I fly over anyways because I couldn’t stop thinking about her and there was likely not much blood in my brain at the time. My remaining cash would barely cover the bus ride into town so I decide to try to walk it. It’s obviously too far to walk, and after a couple of hours I’m back at the airport, paying for the stupid bus.

So I finally get into town. This girl is staying at “42 Ginheim” and on a nearby map I see that there’s a neighborhood called Ginheim. I hoof it over there. It’s summer and fairly warm, but morale is still high.
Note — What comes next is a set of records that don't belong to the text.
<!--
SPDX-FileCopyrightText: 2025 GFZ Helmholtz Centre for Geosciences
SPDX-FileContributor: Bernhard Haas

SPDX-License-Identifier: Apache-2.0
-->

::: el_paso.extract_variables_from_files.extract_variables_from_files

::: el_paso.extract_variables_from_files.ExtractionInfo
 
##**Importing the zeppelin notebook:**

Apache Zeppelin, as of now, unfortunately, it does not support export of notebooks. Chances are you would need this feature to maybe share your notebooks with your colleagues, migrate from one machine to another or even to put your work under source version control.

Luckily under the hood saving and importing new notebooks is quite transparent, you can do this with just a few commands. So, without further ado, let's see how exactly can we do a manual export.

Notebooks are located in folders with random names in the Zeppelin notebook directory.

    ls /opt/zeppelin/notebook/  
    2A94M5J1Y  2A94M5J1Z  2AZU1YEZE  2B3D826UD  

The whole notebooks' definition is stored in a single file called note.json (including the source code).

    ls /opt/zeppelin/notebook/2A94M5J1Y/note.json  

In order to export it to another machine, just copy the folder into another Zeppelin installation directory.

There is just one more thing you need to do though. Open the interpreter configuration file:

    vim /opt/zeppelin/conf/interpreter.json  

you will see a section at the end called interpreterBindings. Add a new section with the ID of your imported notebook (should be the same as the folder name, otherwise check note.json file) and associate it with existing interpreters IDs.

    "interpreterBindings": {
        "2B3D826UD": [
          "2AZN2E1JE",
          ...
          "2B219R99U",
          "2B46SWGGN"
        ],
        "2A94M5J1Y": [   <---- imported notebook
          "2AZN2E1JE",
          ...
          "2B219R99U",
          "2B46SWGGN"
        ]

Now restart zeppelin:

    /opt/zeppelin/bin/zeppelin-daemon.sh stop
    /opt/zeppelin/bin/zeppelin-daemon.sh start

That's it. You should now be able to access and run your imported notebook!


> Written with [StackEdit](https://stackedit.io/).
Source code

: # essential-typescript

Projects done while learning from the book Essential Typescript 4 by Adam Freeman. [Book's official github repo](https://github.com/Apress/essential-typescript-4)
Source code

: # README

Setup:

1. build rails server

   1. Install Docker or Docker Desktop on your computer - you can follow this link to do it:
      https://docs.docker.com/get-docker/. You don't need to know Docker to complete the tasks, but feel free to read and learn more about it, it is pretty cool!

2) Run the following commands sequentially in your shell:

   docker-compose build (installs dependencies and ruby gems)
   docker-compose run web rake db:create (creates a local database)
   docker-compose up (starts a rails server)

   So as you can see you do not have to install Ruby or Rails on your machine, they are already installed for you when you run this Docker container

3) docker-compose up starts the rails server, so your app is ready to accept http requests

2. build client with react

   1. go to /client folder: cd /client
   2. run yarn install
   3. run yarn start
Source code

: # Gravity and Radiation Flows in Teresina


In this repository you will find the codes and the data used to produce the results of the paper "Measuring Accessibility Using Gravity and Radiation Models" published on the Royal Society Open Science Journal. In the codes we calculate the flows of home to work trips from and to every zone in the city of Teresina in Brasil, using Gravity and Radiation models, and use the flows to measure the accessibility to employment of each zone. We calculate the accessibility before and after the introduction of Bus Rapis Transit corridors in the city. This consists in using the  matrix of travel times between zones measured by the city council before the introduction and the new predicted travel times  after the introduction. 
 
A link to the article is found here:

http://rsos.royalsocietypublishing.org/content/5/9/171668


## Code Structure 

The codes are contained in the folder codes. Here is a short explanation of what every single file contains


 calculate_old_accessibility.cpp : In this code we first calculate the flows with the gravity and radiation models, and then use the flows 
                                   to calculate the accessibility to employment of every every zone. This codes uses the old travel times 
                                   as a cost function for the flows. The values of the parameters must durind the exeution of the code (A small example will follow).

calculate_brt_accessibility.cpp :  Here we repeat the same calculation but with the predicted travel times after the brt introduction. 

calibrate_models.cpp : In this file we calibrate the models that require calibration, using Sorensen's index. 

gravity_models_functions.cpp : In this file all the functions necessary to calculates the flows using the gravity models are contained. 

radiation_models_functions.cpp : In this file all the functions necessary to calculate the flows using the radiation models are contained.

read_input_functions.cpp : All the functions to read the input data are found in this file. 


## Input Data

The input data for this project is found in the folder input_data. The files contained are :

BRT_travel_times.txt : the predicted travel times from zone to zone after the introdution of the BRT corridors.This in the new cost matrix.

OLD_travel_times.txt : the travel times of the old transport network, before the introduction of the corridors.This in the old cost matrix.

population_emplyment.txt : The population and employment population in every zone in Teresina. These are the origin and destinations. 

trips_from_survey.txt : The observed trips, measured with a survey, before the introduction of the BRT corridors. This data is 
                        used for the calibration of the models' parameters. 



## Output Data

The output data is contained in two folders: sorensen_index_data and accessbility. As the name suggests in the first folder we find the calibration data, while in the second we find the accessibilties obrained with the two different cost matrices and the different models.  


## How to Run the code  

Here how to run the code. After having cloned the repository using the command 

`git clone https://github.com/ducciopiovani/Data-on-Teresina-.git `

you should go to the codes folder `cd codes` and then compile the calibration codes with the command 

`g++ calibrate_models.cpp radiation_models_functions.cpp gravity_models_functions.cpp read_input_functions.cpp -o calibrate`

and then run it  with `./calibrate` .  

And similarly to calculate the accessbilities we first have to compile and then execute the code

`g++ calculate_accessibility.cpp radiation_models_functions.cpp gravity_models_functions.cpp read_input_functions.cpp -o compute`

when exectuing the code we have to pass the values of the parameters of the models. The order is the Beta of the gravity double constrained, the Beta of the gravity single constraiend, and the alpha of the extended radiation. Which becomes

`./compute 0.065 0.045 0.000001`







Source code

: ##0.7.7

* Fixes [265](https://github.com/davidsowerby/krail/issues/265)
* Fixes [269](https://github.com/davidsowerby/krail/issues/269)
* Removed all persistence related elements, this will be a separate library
In the late afternoon I’ve made it to Ginheim, and there’s large apartment buildings with numbers to them. Jackpot. I leisurely make my way through them, finding 39 … 40 … 41 … 43 …

There is no 42 Ginheim. I ask a couple of people about it and they say there isn’t one. I have no idea why. Her name isn’t on any of the other complexes either.
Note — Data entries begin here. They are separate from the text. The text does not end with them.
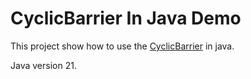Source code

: # CyclicBarrier In Java Demo

This project show how to use the [CyclicBarrier](https://docs.oracle.com/en/java/javase/21/docs/api/java.base/java/util/concurrent/CyclicBarrier.html) in java.

 Java version 21.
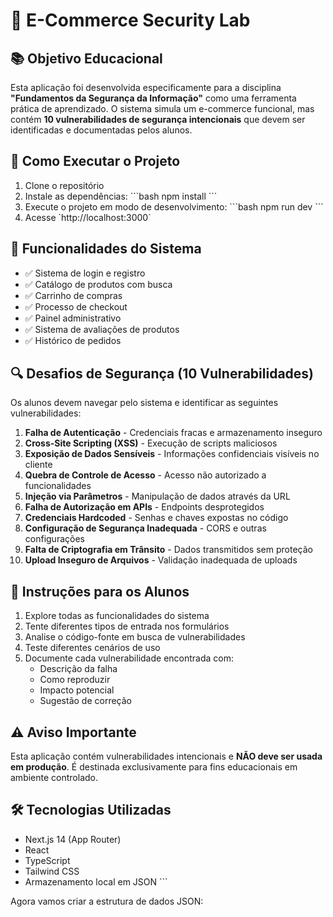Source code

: # 🛒 E-Commerce Security Lab

## 📚 Objetivo Educacional

Esta aplicação foi desenvolvida especificamente para a disciplina **"Fundamentos da Segurança da Informação"** como uma ferramenta prática de aprendizado. O sistema simula um e-commerce funcional, mas contém **10 vulnerabilidades de segurança intencionais** que devem ser identificadas e documentadas pelos alunos.

## 🚀 Como Executar o Projeto

1. Clone o repositório
2. Instale as dependências:
   \`\`\`bash
   npm install
   \`\`\`
3. Execute o projeto em modo de desenvolvimento:
   \`\`\`bash
   npm run dev
   \`\`\`
4. Acesse \`http://localhost:3000\`

## 🎯 Funcionalidades do Sistema

- ✅ Sistema de login e registro
- ✅ Catálogo de produtos com busca
- ✅ Carrinho de compras
- ✅ Processo de checkout
- ✅ Painel administrativo
- ✅ Sistema de avaliações de produtos
- ✅ Histórico de pedidos

## 🔍 Desafios de Segurança (10 Vulnerabilidades)

Os alunos devem navegar pelo sistema e identificar as seguintes vulnerabilidades:

1. **Falha de Autenticação** - Credenciais fracas e armazenamento inseguro
2. **Cross-Site Scripting (XSS)** - Execução de scripts maliciosos
3. **Exposição de Dados Sensíveis** - Informações confidenciais visíveis no cliente
4. **Quebra de Controle de Acesso** - Acesso não autorizado a funcionalidades
5. **Injeção via Parâmetros** - Manipulação de dados através da URL
6. **Falha de Autorização em APIs** - Endpoints desprotegidos
7. **Credenciais Hardcoded** - Senhas e chaves expostas no código
8. **Configuração de Segurança Inadequada** - CORS e outras configurações
9. **Falta de Criptografia em Trânsito** - Dados transmitidos sem proteção
10. **Upload Inseguro de Arquivos** - Validação inadequada de uploads

## 📝 Instruções para os Alunos

1. Explore todas as funcionalidades do sistema
2. Tente diferentes tipos de entrada nos formulários
3. Analise o código-fonte em busca de vulnerabilidades
4. Teste diferentes cenários de uso
5. Documente cada vulnerabilidade encontrada com:
   - Descrição da falha
   - Como reproduzir
   - Impacto potencial
   - Sugestão de correção

## ⚠️ Aviso Importante

Esta aplicação contém vulnerabilidades intencionais e **NÃO deve ser usada em produção**. É destinada exclusivamente para fins educacionais em ambiente controlado.

## 🛠️ Tecnologias Utilizadas

- Next.js 14 (App Router)
- React
- TypeScript
- Tailwind CSS
- Armazenamento local em JSON
\`\`\`

Agora vamos criar a estrutura de dados JSON:
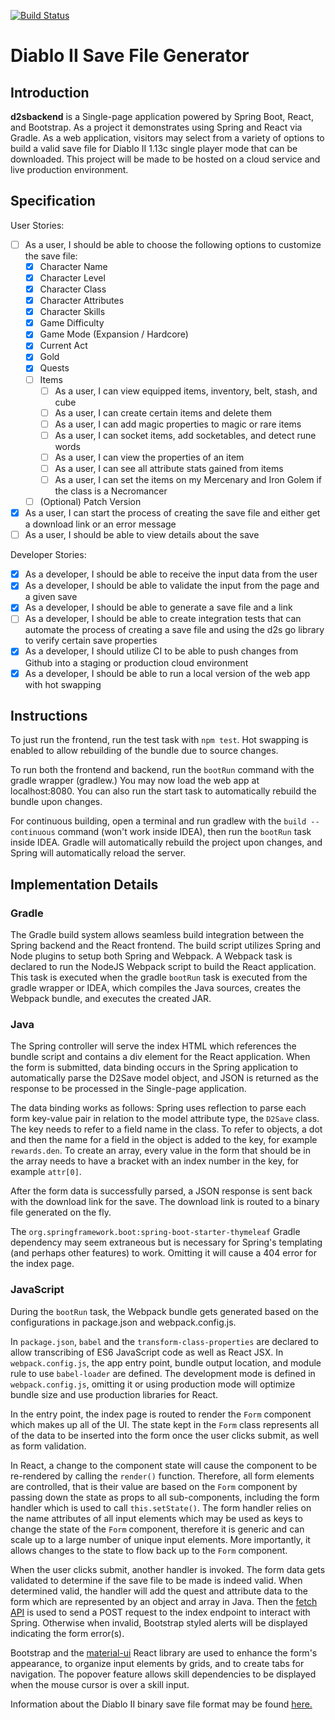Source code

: [![Build Status](https://travis-ci.org/IamTechknow/d2sbackend.svg?branch=master)](https://travis-ci.org/IamTechknow/d2sbackend)
# Diablo II Save File Generator

## Introduction
**d2sbackend** is a Single-page application powered by Spring Boot, React, and Bootstrap. As a project it demonstrates using Spring and React via Gradle.
As a web application, visitors may select from a variety of options to build a valid save file for Diablo II 1.13c single player mode that can be downloaded. This project will be made to be hosted on a cloud service and live production environment.

## Specification
User Stories:
* [ ] As a user, I should be able to choose the following options to customize the save file:
  * [X] Character Name
  * [X] Character Level
  * [X] Character Class
  * [X] Character Attributes
  * [X] Character Skills
  * [X] Game Difficulty
  * [X] Game Mode (Expansion / Hardcore)
  * [X] Current Act
  * [X] Gold
  * [X] Quests
  * [ ] Items
    * [ ] As a user, I can view equipped items, inventory, belt, stash, and cube
    * [ ] As a user, I can create certain items and delete them
    * [ ] As a user, I can add magic properties to magic or rare items
    * [ ] As a user, I can socket items, add socketables, and detect rune words
    * [ ] As a user, I can view the properties of an item
    * [ ] As a user, I can see all attribute stats gained from items
    * [ ] As a user, I can set the items on my Mercenary and Iron Golem if the class is a Necromancer
  * [ ] (Optional) Patch Version
* [X] As a user, I can start the process of creating the save file and either get a download link or an error message
* [ ] As a user, I should be able to view details about the save

Developer Stories:
* [X] As a developer, I should be able to receive the input data from the user
* [X] As a developer, I should be able to validate the input from the page and a given save
* [X] As a developer, I should be able to generate a save file and a link
* [ ] As a developer, I should be able to create integration tests that can automate the process of creating a save file and using the d2s go library to verify certain save properties
* [X] As a developer, I should utilize CI to be able to push changes from Github into a staging or production cloud environment
* [X] As a developer, I should be able to run a local version of the web app with hot swapping

## Instructions
To just run the frontend, run the test task with `npm test`. Hot swapping is enabled to allow rebuilding of the bundle due to source changes.

To run both the frontend and backend, run the `bootRun` command with the gradle wrapper (gradlew.) You may now load the web app at localhost:8080.
You can also run the start task to automatically rebuild the bundle upon changes.

For continuous building, open a terminal and run gradlew with the `build --continuous` command (won't work inside IDEA), 
then run the `bootRun` task inside IDEA. Gradle will automatically rebuild the project upon changes, and Spring will automatically reload
the server.

## Implementation Details

### Gradle
The Gradle build system allows seamless build integration between the Spring backend and the React frontend. 
The build script utilizes Spring and Node plugins to setup both Spring and Webpack. A Webpack task is declared to run the NodeJS Webpack script to build the React application.
This task is executed when the gradle `bootRun` task is executed from the gradle wrapper or IDEA, which compiles the Java sources, creates the Webpack bundle, and executes the created JAR.

### Java
The Spring controller will serve the index HTML which references the bundle script and contains a div element for the React application.
When the form is submitted, data binding occurs in the Spring application to automatically parse the D2Save model object, 
and JSON is returned as the response to be processed in the Single-page application.

The data binding works as follows: Spring uses reflection to parse each form key-value pair in relation to the model attribute type, the `D2Save` class. 
The key needs to refer to a field name in the class. To refer to objects, a dot and then the name for a field in the object is added to the key, for example `rewards.den`.
To create an array, every value in the form that should be in the array needs to have a bracket with an index number in the key, for example `attr[0]`.

After the form data is successfully parsed, a JSON response is sent back with the download link for the save. The download link is routed to a binary file generated on the fly.

The `org.springframework.boot:spring-boot-starter-thymeleaf` Gradle dependency may seem extraneous but is necessary for Spring's templating (and perhaps other features) to work. 
Omitting it will cause a 404 error for the index page.

### JavaScript
During the `bootRun` task, the Webpack bundle gets generated based on the configurations in package.json and webpack.config.js. 

In `package.json`, `babel` and the `transform-class-properties` are declared to allow transcribing of ES6 JavaScript code as well as React JSX. 
In `webpack.config.js`, the app entry point, bundle output location, and module rule to use `babel-loader` are defined.
The development mode is defined in `webpack.config.js`, omitting it or using production mode will optimize bundle size and use production libraries for React.

In the entry point, the index page is routed to render the `Form` component which makes up all of the UI. The state kept in the `Form` class represents 
all of the data to be inserted into the form once the user clicks submit, as well as form validation.

In React, a change to the component state will cause the component to be re-rendered by calling the `render()` function. 
Therefore, all form elements are controlled, that is their value are based on the `Form` component by passing down the state as props to all sub-components, including the form handler which is used to call `this.setState()`.
The form handler relies on the name attributes of all input elements which may be used as keys to change the state of the `Form` component, therefore it is generic and can scale up to a large number of unique input elements.
More importantly, it allows changes to the state to flow back up to the `Form` component.

When the user clicks submit, another handler is invoked. The form data gets validated to determine if the save file to be made is indeed valid. 
When determined valid, the handler will add the quest and attribute data to the form which are represented by an object and array in Java. 
Then the [fetch API](https://developer.mozilla.org/en-US/docs/Web/API/Fetch_API) is used to send a POST request to the index endpoint to interact with Spring.
Otherwise when invalid, Bootstrap styled alerts will be displayed indicating the form error(s).

Bootstrap and the [material-ui](https://material-ui.com/) React library are used to enhance the form's appearance, to organize input elements by grids, and to create tabs for navigation. 
The popover feature allows skill dependencies to be displayed when the mouse cursor is over a skill input. 

Information about the Diablo II binary save file format may be found [here.](https://github.com/nokka/d2s)
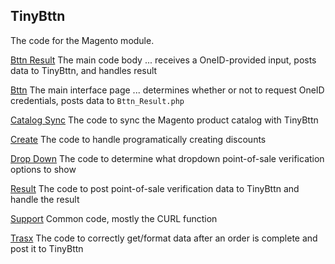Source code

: ## TinyBttn

The code for the Magento module.

[Bttn Result](./bttn_result.php)	The main code body ... receives a OneID-provided input, posts data to TinyBttn, and handles result

[Bttn](./bttn.php)	The main interface page ... determines whether or not to request OneID credentials, posts data to `Bttn_Result.php`

[Catalog Sync](./catalog_sync.php)	The code to sync the Magento product catalog with TinyBttn

[Create](./create.php)	The code to handle programatically creating discounts

[Drop Down](./dropdown.php)	The code to determine what dropdown point-of-sale verification options to show

[Result](./result.php)	The code to post point-of-sale verification data to TinyBttn and handle the result

[Support](./support.php)	Common code, mostly the CURL function

[Trasx](./trnsx.php)	The code to correctly get/format data after an order is complete and post it to TinyBttn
She should be getting off of work soon so I’m wandering the area, calling her name. People start to peek out at me from their windows. I’m a fish out of water and don’t have a penny on me.

It gets dark. I’m frankly out of options or ideas … I can’t afford to go to an internet cafe and try to get in touch with her that way. I wonder how I’ll even get back to the airport to fly back.

This young blonde woman walks up, and I figure I’ll ask if she knows anything about 42 Ginheim. She speaks perfect English “Oh! She probably meant 42 Ginheimmer Landstrasse. It’s 5 miles that way.”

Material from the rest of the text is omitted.